When the Kansas City Chiefs replaced Scott Pioli at the top of the organizational pyramid earlier this offseason, the expectations for change were the same as any other franchise that hits rock bottom. The Chiefs were more talented than most teams selecting first in the NFL Draft, but clearly change was needed when the record read 2-14. The only question was just how much turnover the roster would endure.
In an offseason where numerous regime changes have been made, it has been impressive to watch new general manager John Dorsey and head coach Andy Reid go to work. In fact, even if you disagree with certain moves, it's hard not to appreciate the resolve with which they are executing their franchise plan.
Consider the decisiveness with which they attacked the quarterback position. Few Chiefs fans need a reminder of the horrific quarterback play in recent years with Matt Cassel, Tyler Palko, Brady Quinn and company manning the position. Yet outside of rolling the dice on a rookie, it's difficult for NFL teams to upgrade the position.

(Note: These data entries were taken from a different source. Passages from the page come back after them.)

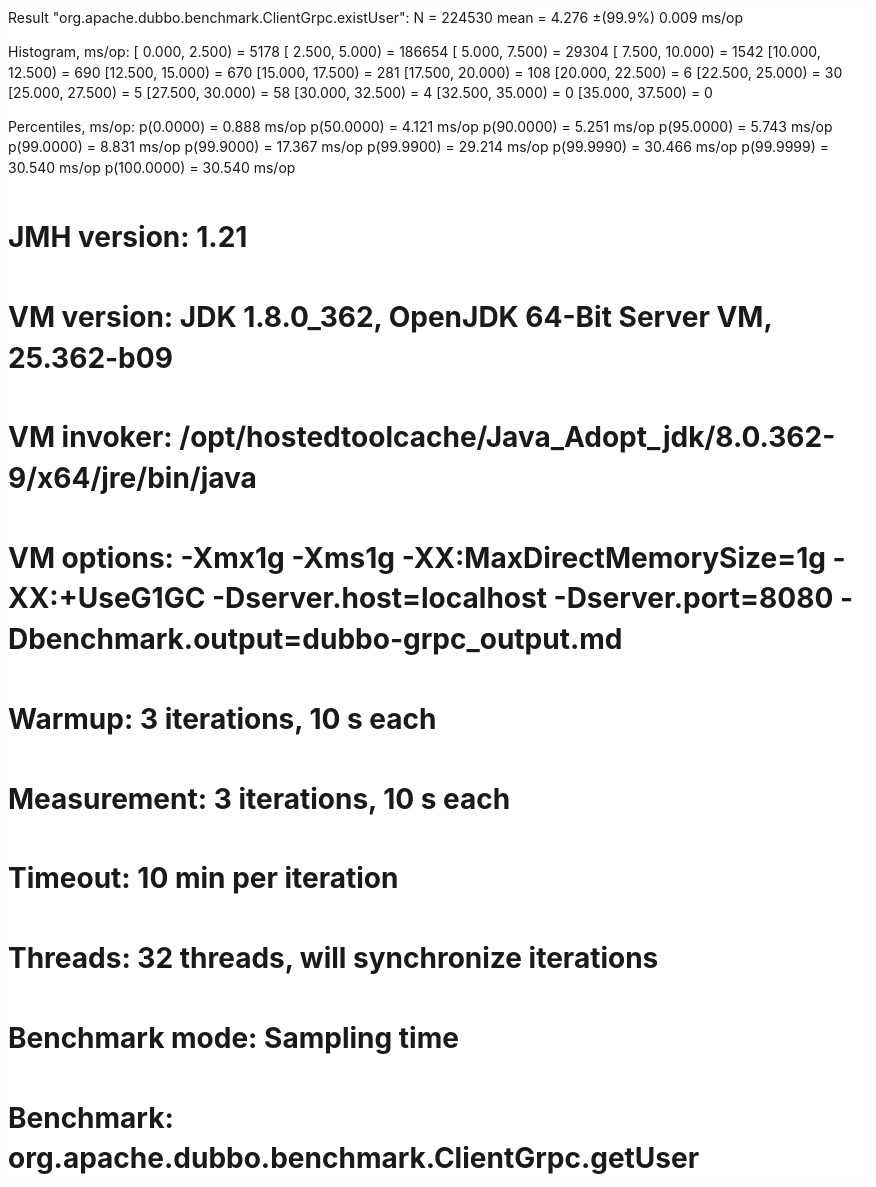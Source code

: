 

Result "org.apache.dubbo.benchmark.ClientGrpc.existUser":
  N = 224530
  mean =      4.276 ±(99.9%) 0.009 ms/op

  Histogram, ms/op:
    [ 0.000,  2.500) = 5178 
    [ 2.500,  5.000) = 186654 
    [ 5.000,  7.500) = 29304 
    [ 7.500, 10.000) = 1542 
    [10.000, 12.500) = 690 
    [12.500, 15.000) = 670 
    [15.000, 17.500) = 281 
    [17.500, 20.000) = 108 
    [20.000, 22.500) = 6 
    [22.500, 25.000) = 30 
    [25.000, 27.500) = 5 
    [27.500, 30.000) = 58 
    [30.000, 32.500) = 4 
    [32.500, 35.000) = 0 
    [35.000, 37.500) = 0 

  Percentiles, ms/op:
      p(0.0000) =      0.888 ms/op
     p(50.0000) =      4.121 ms/op
     p(90.0000) =      5.251 ms/op
     p(95.0000) =      5.743 ms/op
     p(99.0000) =      8.831 ms/op
     p(99.9000) =     17.367 ms/op
     p(99.9900) =     29.214 ms/op
     p(99.9990) =     30.466 ms/op
     p(99.9999) =     30.540 ms/op
    p(100.0000) =     30.540 ms/op


# JMH version: 1.21
# VM version: JDK 1.8.0_362, OpenJDK 64-Bit Server VM, 25.362-b09
# VM invoker: /opt/hostedtoolcache/Java_Adopt_jdk/8.0.362-9/x64/jre/bin/java
# VM options: -Xmx1g -Xms1g -XX:MaxDirectMemorySize=1g -XX:+UseG1GC -Dserver.host=localhost -Dserver.port=8080 -Dbenchmark.output=dubbo-grpc_output.md
# Warmup: 3 iterations, 10 s each
# Measurement: 3 iterations, 10 s each
# Timeout: 10 min per iteration
# Threads: 32 threads, will synchronize iterations
# Benchmark mode: Sampling time
# Benchmark: org.apache.dubbo.benchmark.ClientGrpc.getUser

Dorsey and Reid went right to work and had a trade for Alex Smith finished with the San Francisco 49ers two weeks before the NFL league year reset in March, when they could announce the deal. It was clear that the team had considered the prospects available, surveyed the free agent landscape and pinpointed Smith as the favorite. They were then willing to shell out the price that the 49ers demanded.
Whether or not the thought of giving away two high picks for Smith makes you wince, it's important to resolve behind the bravado of such a move. No matter the steep price, the Chiefs were absolutely determined to change the position completely. Other franchises gave in to another year of musical chairs at the position, shuffling the same cards of Jason Campbell, Drew Stanton, Tarvaris Jackson and so on. The Chiefs were unwilling to even play the game in hopes of a different result.
When you survey the league and realize just how many teams are dealing with lackluster options at the quarterback position, it makes you appreciate a tandem that is clearly executing their plan of action. The Jags are going to go to war with Chad Henne and Blaine Gabbert for another year. The Browns brought in Brian Hoyer and Campbell to team with Brandon Weeden. The Cardinals are the latest team taking a flyer on Carson Palmer. The Raiders rolled the dice on Matt Flynn.
Other teams seem to operate in response to the moves of others. The Chiefs new regime was ready and willing to make them happen. They might have paid a high price and they certainly have their detractors, but Dorsey and Reid have shown the ability to enforce their will this offseason.
You might miss Eric Winston, wish they got more for Javier Arenas, question the Knile Davis selection, wonder what they will do with numerous fullbacks or shrug at the addition of Anthony Fasano. Yet at the same time, you can take comfort in knowing that Reid and Dorsey have developed a plan and they are carrying it out. That's better than a team willing to play with the same old pieces and hope for different results.